Task description — Every line below between the line holding "1. **Lint и Format** - Проверка кода" and the line holding "8. **Test Matrix**", inclusive, should be repeated exactly, and all other lines omitted.
*** Available data Section Begins ***
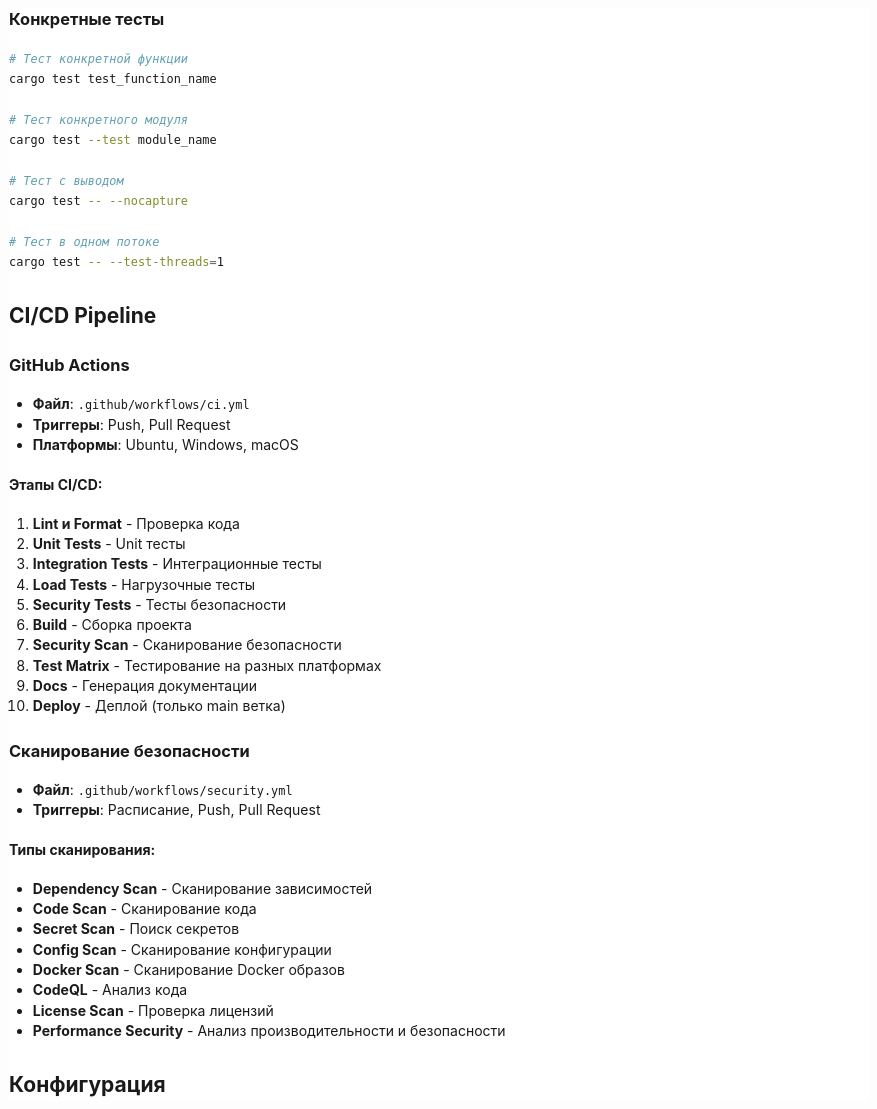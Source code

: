 ### Конкретные тесты
```bash
# Тест конкретной функции
cargo test test_function_name

# Тест конкретного модуля
cargo test --test module_name

# Тест с выводом
cargo test -- --nocapture

# Тест в одном потоке
cargo test -- --test-threads=1
```

## CI/CD Pipeline

### GitHub Actions
- **Файл**: `.github/workflows/ci.yml`
- **Триггеры**: Push, Pull Request
- **Платформы**: Ubuntu, Windows, macOS

#### Этапы CI/CD:
1. **Lint и Format** - Проверка кода
2. **Unit Tests** - Unit тесты
3. **Integration Tests** - Интеграционные тесты
4. **Load Tests** - Нагрузочные тесты
5. **Security Tests** - Тесты безопасности
6. **Build** - Сборка проекта
7. **Security Scan** - Сканирование безопасности
8. **Test Matrix** - Тестирование на разных платформах
9. **Docs** - Генерация документации
10. **Deploy** - Деплой (только main ветка)

### Сканирование безопасности
- **Файл**: `.github/workflows/security.yml`
- **Триггеры**: Расписание, Push, Pull Request

#### Типы сканирования:
- **Dependency Scan** - Сканирование зависимостей
- **Code Scan** - Сканирование кода
- **Secret Scan** - Поиск секретов
- **Config Scan** - Сканирование конфигурации
- **Docker Scan** - Сканирование Docker образов
- **CodeQL** - Анализ кода
- **License Scan** - Проверка лицензий
- **Performance Security** - Анализ производительности и безопасности

## Конфигурация
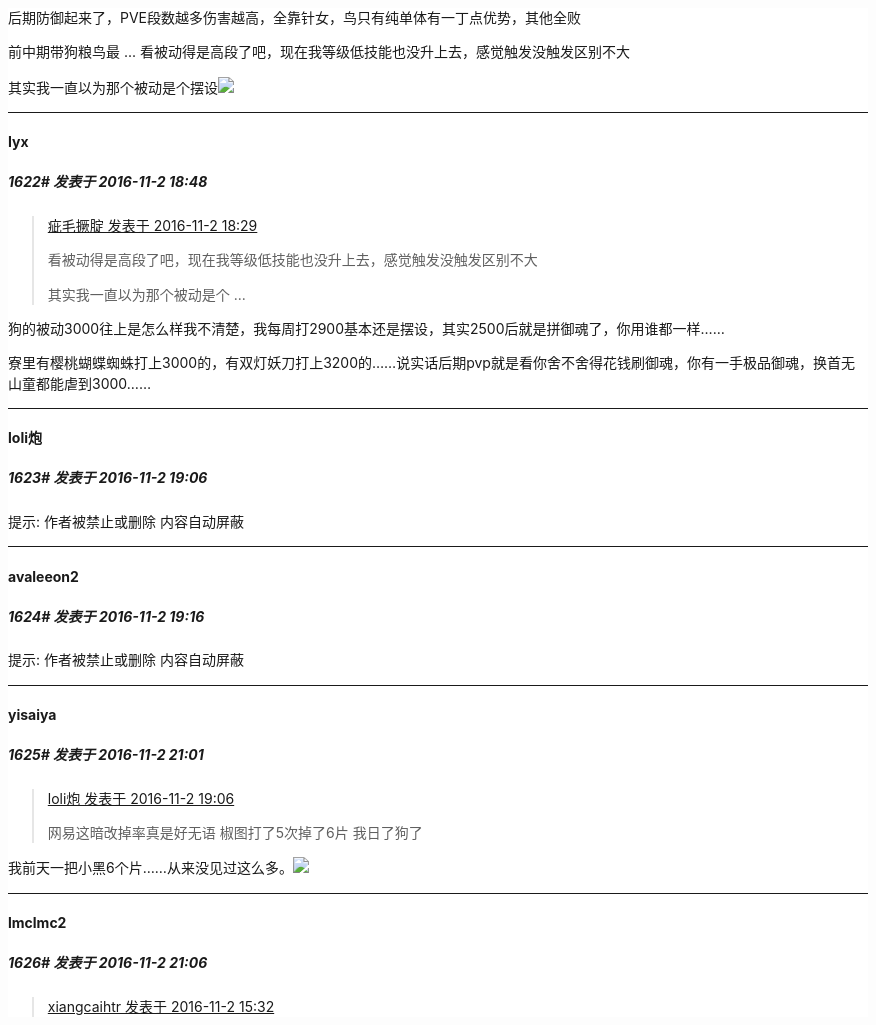 后期防御起来了，PVE段数越多伤害越高，全靠针女，鸟只有纯单体有一丁点优势，其他全败

前中期带狗粮鸟最 ...</blockquote>
看被动得是高段了吧，现在我等级低技能也没升上去，感觉触发没触发区别不大

其实我一直以为那个被动是个摆设<img src="https://static.saraba1st.com/image/smiley/face/09.gif" referrerpolicy="no-referrer">

*****

####  Iyx  
##### 1622#       发表于 2016-11-2 18:48

<blockquote><a href="httphttps://bbs.saraba1st.com/2b/forum.php?mod=redirect&amp;goto=findpost&amp;pid=34048746&amp;ptid=1315258" target="_blank">疵毛撅腚 发表于 2016-11-2 18:29</a>

看被动得是高段了吧，现在我等级低技能也没升上去，感觉触发没触发区别不大

其实我一直以为那个被动是个 ...</blockquote>
狗的被动3000往上是怎么样我不清楚，我每周打2900基本还是摆设，其实2500后就是拼御魂了，你用谁都一样……

寮里有樱桃蝴蝶蜘蛛打上3000的，有双灯妖刀打上3200的……说实话后期pvp就是看你舍不舍得花钱刷御魂，你有一手极品御魂，换首无山童都能虐到3000……

*****

####  loli炮  
##### 1623#       发表于 2016-11-2 19:06

提示: 作者被禁止或删除 内容自动屏蔽

*****

####  avaleeon2  
##### 1624#       发表于 2016-11-2 19:16

提示: 作者被禁止或删除 内容自动屏蔽

*****

####  yisaiya  
##### 1625#       发表于 2016-11-2 21:01

<blockquote><a href="httphttps://bbs.saraba1st.com/2b/forum.php?mod=redirect&amp;goto=findpost&amp;pid=34049072&amp;ptid=1315258" target="_blank">loli炮 发表于 2016-11-2 19:06</a>

网易这暗改掉率真是好无语 椒图打了5次掉了6片 我日了狗了</blockquote>
我前天一把小黑6个片……从来没见过这么多。<img src="https://static.saraba1st.com/image/smiley/normal/024.gif" referrerpolicy="no-referrer">

*****

####  lmclmc2  
##### 1626#       发表于 2016-11-2 21:06

<blockquote><a href="httphttps://bbs.saraba1st.com/2b/forum.php?mod=redirect&amp;goto=findpost&amp;pid=34046869&amp;ptid=1315258" target="_blank">xiangcaihtr 发表于 2016-11-2 15:32</a>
*** Available data Section Ends ***
Response for this exercise —
1. **Lint и Format** - Проверка кода
2. **Unit Tests** - Unit тесты
3. **Integration Tests** - Интеграционные тесты
4. **Load Tests** - Нагрузочные тесты
5. **Security Tests** - Тесты безопасности
6. **Build** - Сборка проекта
7. **Security Scan** - Сканирование безопасности
8. **Test Matrix** - Тестирование на разных платформах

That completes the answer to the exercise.